▸ **What you should do**
Please restate each line of the data that follows word for word, skipping any image.

==== Data for analysis ====

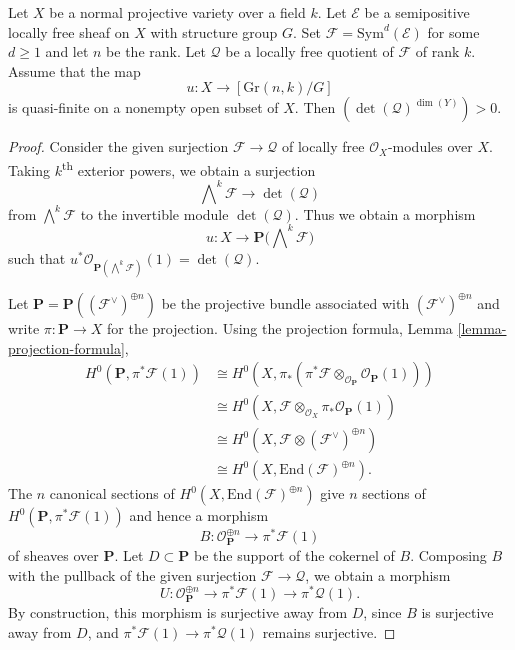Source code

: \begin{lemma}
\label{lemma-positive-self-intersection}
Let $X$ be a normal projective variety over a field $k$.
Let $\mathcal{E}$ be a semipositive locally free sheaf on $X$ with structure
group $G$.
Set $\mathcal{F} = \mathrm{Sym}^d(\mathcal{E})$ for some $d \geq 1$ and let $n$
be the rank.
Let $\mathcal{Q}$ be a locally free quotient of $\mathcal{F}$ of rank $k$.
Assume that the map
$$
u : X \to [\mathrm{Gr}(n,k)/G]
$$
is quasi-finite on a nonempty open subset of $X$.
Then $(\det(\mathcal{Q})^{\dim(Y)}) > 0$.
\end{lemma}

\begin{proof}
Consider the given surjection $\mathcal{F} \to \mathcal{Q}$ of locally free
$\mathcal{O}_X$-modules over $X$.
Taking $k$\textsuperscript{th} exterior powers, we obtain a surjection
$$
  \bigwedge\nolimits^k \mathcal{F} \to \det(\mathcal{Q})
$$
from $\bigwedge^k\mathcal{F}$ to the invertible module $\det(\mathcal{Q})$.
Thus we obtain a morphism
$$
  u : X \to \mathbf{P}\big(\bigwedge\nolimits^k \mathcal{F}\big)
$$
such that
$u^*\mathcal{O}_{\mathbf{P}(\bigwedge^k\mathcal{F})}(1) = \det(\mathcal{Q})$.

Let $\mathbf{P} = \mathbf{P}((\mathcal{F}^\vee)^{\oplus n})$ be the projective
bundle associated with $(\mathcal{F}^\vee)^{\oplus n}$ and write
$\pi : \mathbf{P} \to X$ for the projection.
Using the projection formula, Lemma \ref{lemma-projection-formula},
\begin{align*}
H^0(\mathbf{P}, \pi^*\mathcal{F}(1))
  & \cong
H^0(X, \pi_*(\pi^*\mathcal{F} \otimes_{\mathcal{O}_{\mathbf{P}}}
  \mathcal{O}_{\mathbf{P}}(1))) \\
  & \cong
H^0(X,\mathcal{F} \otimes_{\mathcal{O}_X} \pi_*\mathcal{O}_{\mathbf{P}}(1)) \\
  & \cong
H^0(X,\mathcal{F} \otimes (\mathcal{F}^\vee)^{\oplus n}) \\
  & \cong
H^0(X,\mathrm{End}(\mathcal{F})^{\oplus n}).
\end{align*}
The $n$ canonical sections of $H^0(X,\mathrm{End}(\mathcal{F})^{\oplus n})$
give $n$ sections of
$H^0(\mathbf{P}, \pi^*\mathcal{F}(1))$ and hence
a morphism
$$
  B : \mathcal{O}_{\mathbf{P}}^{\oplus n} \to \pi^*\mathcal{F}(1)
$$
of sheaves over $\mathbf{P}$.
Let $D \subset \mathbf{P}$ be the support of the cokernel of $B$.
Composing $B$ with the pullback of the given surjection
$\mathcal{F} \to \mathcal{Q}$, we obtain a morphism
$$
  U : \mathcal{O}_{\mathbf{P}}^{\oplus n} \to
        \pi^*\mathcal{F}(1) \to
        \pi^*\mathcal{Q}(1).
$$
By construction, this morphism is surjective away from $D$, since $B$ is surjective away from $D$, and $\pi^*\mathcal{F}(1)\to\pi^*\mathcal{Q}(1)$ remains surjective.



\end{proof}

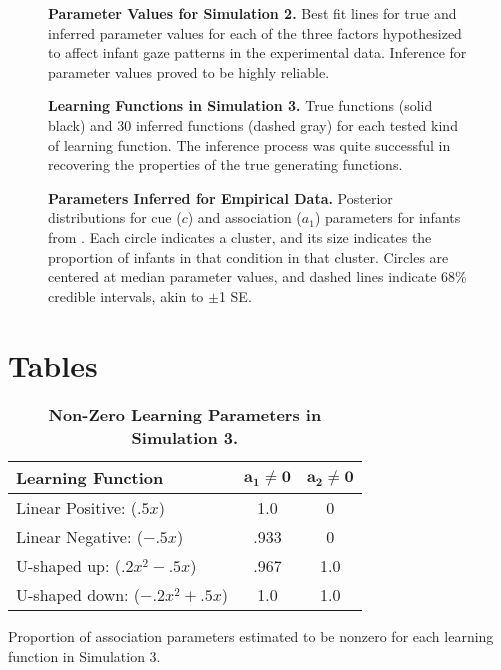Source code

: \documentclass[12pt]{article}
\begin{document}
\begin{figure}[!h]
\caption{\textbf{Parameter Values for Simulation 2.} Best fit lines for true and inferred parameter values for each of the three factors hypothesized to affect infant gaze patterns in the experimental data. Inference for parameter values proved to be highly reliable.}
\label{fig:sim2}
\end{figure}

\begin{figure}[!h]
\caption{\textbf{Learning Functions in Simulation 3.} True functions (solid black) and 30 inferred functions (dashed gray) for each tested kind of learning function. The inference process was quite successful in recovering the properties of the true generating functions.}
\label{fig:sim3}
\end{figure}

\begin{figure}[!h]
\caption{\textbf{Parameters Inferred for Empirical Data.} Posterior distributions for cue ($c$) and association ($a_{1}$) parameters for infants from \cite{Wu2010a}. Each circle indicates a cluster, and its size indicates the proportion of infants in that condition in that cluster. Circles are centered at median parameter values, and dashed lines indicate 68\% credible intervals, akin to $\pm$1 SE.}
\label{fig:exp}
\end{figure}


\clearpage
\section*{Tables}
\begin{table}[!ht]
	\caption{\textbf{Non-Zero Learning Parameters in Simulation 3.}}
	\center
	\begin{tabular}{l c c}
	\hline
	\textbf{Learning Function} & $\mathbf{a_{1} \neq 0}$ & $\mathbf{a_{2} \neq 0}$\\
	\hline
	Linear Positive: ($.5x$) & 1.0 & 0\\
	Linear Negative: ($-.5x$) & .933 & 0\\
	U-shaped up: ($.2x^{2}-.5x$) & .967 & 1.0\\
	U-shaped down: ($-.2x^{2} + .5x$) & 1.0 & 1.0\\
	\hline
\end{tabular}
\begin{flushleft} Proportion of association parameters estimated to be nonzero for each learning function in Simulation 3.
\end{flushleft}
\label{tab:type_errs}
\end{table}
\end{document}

====

▸ **Task result**
Source code

: \begin{lemma}
\label{lemma-positive-self-intersection}
Let $X$ be a normal projective variety over a field $k$.
Let $\mathcal{E}$ be a semipositive locally free sheaf on $X$ with structure
group $G$.
Set $\mathcal{F} = \mathrm{Sym}^d(\mathcal{E})$ for some $d \geq 1$ and let $n$
be the rank.
Let $\mathcal{Q}$ be a locally free quotient of $\mathcal{F}$ of rank $k$.
Assume that the map
$$
u : X \to [\mathrm{Gr}(n,k)/G]
$$
is quasi-finite on a nonempty open subset of $X$.
Then $(\det(\mathcal{Q})^{\dim(Y)}) > 0$.
\end{lemma}

\begin{proof}
Consider the given surjection $\mathcal{F} \to \mathcal{Q}$ of locally free
$\mathcal{O}_X$-modules over $X$.
Taking $k$\textsuperscript{th} exterior powers, we obtain a surjection
$$
  \bigwedge\nolimits^k \mathcal{F} \to \det(\mathcal{Q})
$$
from $\bigwedge^k\mathcal{F}$ to the invertible module $\det(\mathcal{Q})$.
Thus we obtain a morphism
$$
  u : X \to \mathbf{P}\big(\bigwedge\nolimits^k \mathcal{F}\big)
$$
such that
$u^*\mathcal{O}_{\mathbf{P}(\bigwedge^k\mathcal{F})}(1) = \det(\mathcal{Q})$.

Let $\mathbf{P} = \mathbf{P}((\mathcal{F}^\vee)^{\oplus n})$ be the projective
bundle associated with $(\mathcal{F}^\vee)^{\oplus n}$ and write
$\pi : \mathbf{P} \to X$ for the projection.
Using the projection formula, Lemma \ref{lemma-projection-formula},
\begin{align*}
H^0(\mathbf{P}, \pi^*\mathcal{F}(1))
  & \cong
H^0(X, \pi_*(\pi^*\mathcal{F} \otimes_{\mathcal{O}_{\mathbf{P}}}
  \mathcal{O}_{\mathbf{P}}(1))) \\
  & \cong
H^0(X,\mathcal{F} \otimes_{\mathcal{O}_X} \pi_*\mathcal{O}_{\mathbf{P}}(1)) \\
  & \cong
H^0(X,\mathcal{F} \otimes (\mathcal{F}^\vee)^{\oplus n}) \\
  & \cong
H^0(X,\mathrm{End}(\mathcal{F})^{\oplus n}).
\end{align*}
The $n$ canonical sections of $H^0(X,\mathrm{End}(\mathcal{F})^{\oplus n})$
give $n$ sections of
$H^0(\mathbf{P}, \pi^*\mathcal{F}(1))$ and hence
a morphism
$$
  B : \mathcal{O}_{\mathbf{P}}^{\oplus n} \to \pi^*\mathcal{F}(1)
$$
of sheaves over $\mathbf{P}$.
Let $D \subset \mathbf{P}$ be the support of the cokernel of $B$.
Composing $B$ with the pullback of the given surjection
$\mathcal{F} \to \mathcal{Q}$, we obtain a morphism
$$
  U : \mathcal{O}_{\mathbf{P}}^{\oplus n} \to
        \pi^*\mathcal{F}(1) \to
        \pi^*\mathcal{Q}(1).
$$
By construction, this morphism is surjective away from $D$, since $B$ is surjective away from $D$, and $\pi^*\mathcal{F}(1)\to\pi^*\mathcal{Q}(1)$ remains surjective.



\end{proof}

Source code

: \documentclass[12pt]{article}
\begin{document}
\begin{figure}[!h]
\caption{\textbf{Parameter Values for Simulation 2.} Best fit lines for true and inferred parameter values for each of the three factors hypothesized to affect infant gaze patterns in the experimental data. Inference for parameter values proved to be highly reliable.}
\label{fig:sim2}
\end{figure}

\begin{figure}[!h]
\caption{\textbf{Learning Functions in Simulation 3.} True functions (solid black) and 30 inferred functions (dashed gray) for each tested kind of learning function. The inference process was quite successful in recovering the properties of the true generating functions.}
\label{fig:sim3}
\end{figure}

\begin{figure}[!h]
\caption{\textbf{Parameters Inferred for Empirical Data.} Posterior distributions for cue ($c$) and association ($a_{1}$) parameters for infants from \cite{Wu2010a}. Each circle indicates a cluster, and its size indicates the proportion of infants in that condition in that cluster. Circles are centered at median parameter values, and dashed lines indicate 68\% credible intervals, akin to $\pm$1 SE.}
\label{fig:exp}
\end{figure}


\clearpage
\section*{Tables}
\begin{table}[!ht]
	\caption{\textbf{Non-Zero Learning Parameters in Simulation 3.}}
	\center
	\begin{tabular}{l c c}
	\hline
	\textbf{Learning Function} & $\mathbf{a_{1} \neq 0}$ & $\mathbf{a_{2} \neq 0}$\\
	\hline
	Linear Positive: ($.5x$) & 1.0 & 0\\
	Linear Negative: ($-.5x$) & .933 & 0\\
	U-shaped up: ($.2x^{2}-.5x$) & .967 & 1.0\\
	U-shaped down: ($-.2x^{2} + .5x$) & 1.0 & 1.0\\
	\hline
\end{tabular}
\begin{flushleft} Proportion of association parameters estimated to be nonzero for each learning function in Simulation 3.
\end{flushleft}
\label{tab:type_errs}
\end{table}
\end{document}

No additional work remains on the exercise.